Cherry's completing her first solo album in 15 years, after taking a tactical retreat into family life. She performs with her daughter, Lolita Moon, and singer/producer husband, Cameron McVey, in CirKus, whose album Medicine comes out May 10.

Just as they did in the 1970s, the original wild girls of punk get to gob on the final taboo. By being functioning, working, punk-rocking grown women, they're violating society and the entertainment industry's embedded age and gender phobias.

The idea for Poly's return came on a road trip from the seaside town of Hastings to London to see Debutant Disco, the band of Poly's daughter, Celeste Bell. During the drive, Albertine confided that she was recording an EP. Poly was surprised that she could be bothered.

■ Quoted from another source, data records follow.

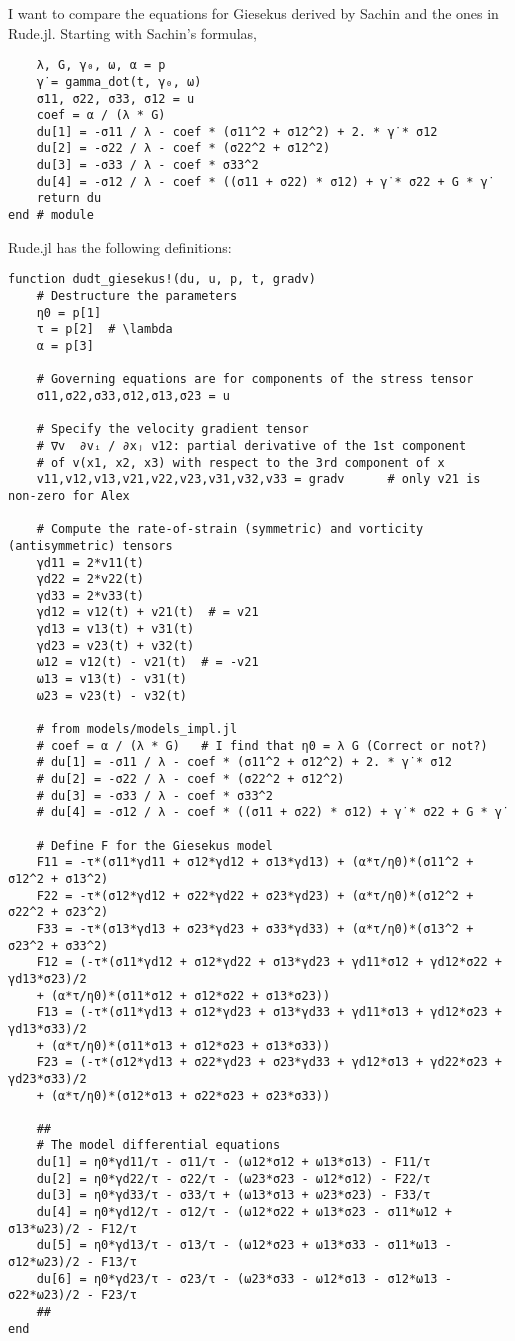 \documentclass[10pt]{article}
\begin{document}
I want to compare the equations for Giesekus derived by Sachin and the ones in Rude.jl. 
Starting with Sachin's formulas, 
\begin{verbatim}
    λ, G, γ₀, ω, α = p
    γ̇ = gamma_dot(t, γ₀, ω)
    σ11, σ22, σ33, σ12 = u
    coef = α / (λ * G) 
    du[1] = -σ11 / λ - coef * (σ11^2 + σ12^2) + 2. * γ̇ * σ12 
    du[2] = -σ22 / λ - coef * (σ22^2 + σ12^2)
    du[3] = -σ33 / λ - coef * σ33^2
    du[4] = -σ12 / λ - coef * ((σ11 + σ22) * σ12) + γ̇ * σ22 + G * γ̇
    return du
end # module
\end{verbatim}
Rude.jl has the following definitions: 
\begin{verbatim}
function dudt_giesekus!(du, u, p, t, gradv)
    # Destructure the parameters
    η0 = p[1]
    τ = p[2]  # \lambda
    α = p[3]

    # Governing equations are for components of the stress tensor
    σ11,σ22,σ33,σ12,σ13,σ23 = u

    # Specify the velocity gradient tensor
    # ∇v  ∂vᵢ / ∂xⱼ v12: partial derivative of the 1st component 
    # of v(x1, x2, x3) with respect to the 3rd component of x
	v11,v12,v13,v21,v22,v23,v31,v32,v33 = gradv      # only v21 is non-zero for Alex

    # Compute the rate-of-strain (symmetric) and vorticity (antisymmetric) tensors
    γd11 = 2*v11(t)  
    γd22 = 2*v22(t) 
    γd33 = 2*v33(t)
    γd12 = v12(t) + v21(t)  # = v21
    γd13 = v13(t) + v31(t)
    γd23 = v23(t) + v32(t)
    ω12 = v12(t) - v21(t)  # = -v21
    ω13 = v13(t) - v31(t)  
    ω23 = v23(t) - v32(t)

	# from models/models_impl.jl
	# coef = α / (λ * G)   # I find that η0 = λ G (Correct or not?) 
    # du[1] = -σ11 / λ - coef * (σ11^2 + σ12^2) + 2. * γ̇ * σ12 
    # du[2] = -σ22 / λ - coef * (σ22^2 + σ12^2)
    # du[3] = -σ33 / λ - coef * σ33^2
    # du[4] = -σ12 / λ - coef * ((σ11 + σ22) * σ12) + γ̇ * σ22 + G * γ̇

    # Define F for the Giesekus model
    F11 = -τ*(σ11*γd11 + σ12*γd12 + σ13*γd13) + (α*τ/η0)*(σ11^2 + σ12^2 + σ13^2)
    F22 = -τ*(σ12*γd12 + σ22*γd22 + σ23*γd23) + (α*τ/η0)*(σ12^2 + σ22^2 + σ23^2)
    F33 = -τ*(σ13*γd13 + σ23*γd23 + σ33*γd33) + (α*τ/η0)*(σ13^2 + σ23^2 + σ33^2)
    F12 = (-τ*(σ11*γd12 + σ12*γd22 + σ13*γd23 + γd11*σ12 + γd12*σ22 + γd13*σ23)/2
    + (α*τ/η0)*(σ11*σ12 + σ12*σ22 + σ13*σ23))
    F13 = (-τ*(σ11*γd13 + σ12*γd23 + σ13*γd33 + γd11*σ13 + γd12*σ23 + γd13*σ33)/2
    + (α*τ/η0)*(σ11*σ13 + σ12*σ23 + σ13*σ33))
    F23 = (-τ*(σ12*γd13 + σ22*γd23 + σ23*γd33 + γd12*σ13 + γd22*σ23 + γd23*σ33)/2
    + (α*τ/η0)*(σ12*σ13 + σ22*σ23 + σ23*σ33))

    ##
    # The model differential equations
    du[1] = η0*γd11/τ - σ11/τ - (ω12*σ12 + ω13*σ13) - F11/τ
    du[2] = η0*γd22/τ - σ22/τ - (ω23*σ23 - ω12*σ12) - F22/τ
    du[3] = η0*γd33/τ - σ33/τ + (ω13*σ13 + ω23*σ23) - F33/τ
    du[4] = η0*γd12/τ - σ12/τ - (ω12*σ22 + ω13*σ23 - σ11*ω12 + σ13*ω23)/2 - F12/τ
    du[5] = η0*γd13/τ - σ13/τ - (ω12*σ23 + ω13*σ33 - σ11*ω13 - σ12*ω23)/2 - F13/τ
    du[6] = η0*γd23/τ - σ23/τ - (ω23*σ33 - ω12*σ13 - σ12*ω13 - σ22*ω23)/2 - F23/τ
    ##
end
\end{verbatim}
\end{document}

Both women had lived their music—scuffled and been spat at and had pop success—before leaving the industry in the early 1980s. "It was hard, because in the genre of so-called rock there were no women that we could look to and see where we were going," Viv reflects.

But decades on, things had changed. Viv had tuned in to making punk grow up disgracefully, "without being apologetic." Because he wouldn't let her play music, she left her husband of 15 years. Poly had fought a bipolar diagnosis, lost her daughter to the system, and won her back, all with the support of the Hare Krishna Movement. Though X-Ray Spex had reformed for a couple of shows and a live release, pursuing music seemed to Poly like trying to go home to a place that no longer existed.

Then Viv played Poly her new track, "In Love." Startled by Viv's riveting, confrontational, and mature work, Poly barraged her with questions. "When Poly did something she really got on with it. She moved fast and beat me to it!" laughs Viv, who was later asked to play on Generation Indigo.

"She was scary. She seemed to be able to look right through you. We all acted brash, but she seemed really confident," Viv recalls of first seeing Poly at punk's spawning-ground, the Roxy, in 1976. "Musically, she was very adept. She was only 16, and Ari was 14. They were the youngest."

In chaos lies opportunity. During punk's assault, a novice such as Clash bass player Paul Simonon could play with music notes scrawled on his frets. Women, too, seized the hour, and for the first time, there was a whole gang of girl players in town: Chrissie Hynde, Siouxsie, bass player Gaye Advert, the Slits, the Raincoats, the Delta 5, Mo-Dettes, Au Pairs. What a relief, after an eternity of girls having to sublimate their musicality into being groupies, or be deemed fuckable by record execs who then dictated their sound and look. Why not us?

At the heart of it all was cartoonish, acerbic Poly Styrene. The kind of defiant, exultant shout that got her heard round the world—"They say little girls should be seen and not heard. But I say, Oh Bondage! Up yours!"—had never been recorded before; it represented the shock of the new, the thrill a woman feels when exploring every crevice of her vocal range.

And Poly looked as unexpected as she sounded—a curvy, olive-skinned, biracial girl in braces, wearing a black binliner, or retro-futurist neon and plastic, to remind us to cavort carefully in our synthetic world. No punk was more prophetic than eco-satirist Poly, whose first album was named Germ Free Adolescents way before hand sanitizers. Yet the profoundly discouraging climate for progressive female musicians eventually made her withdraw from performing.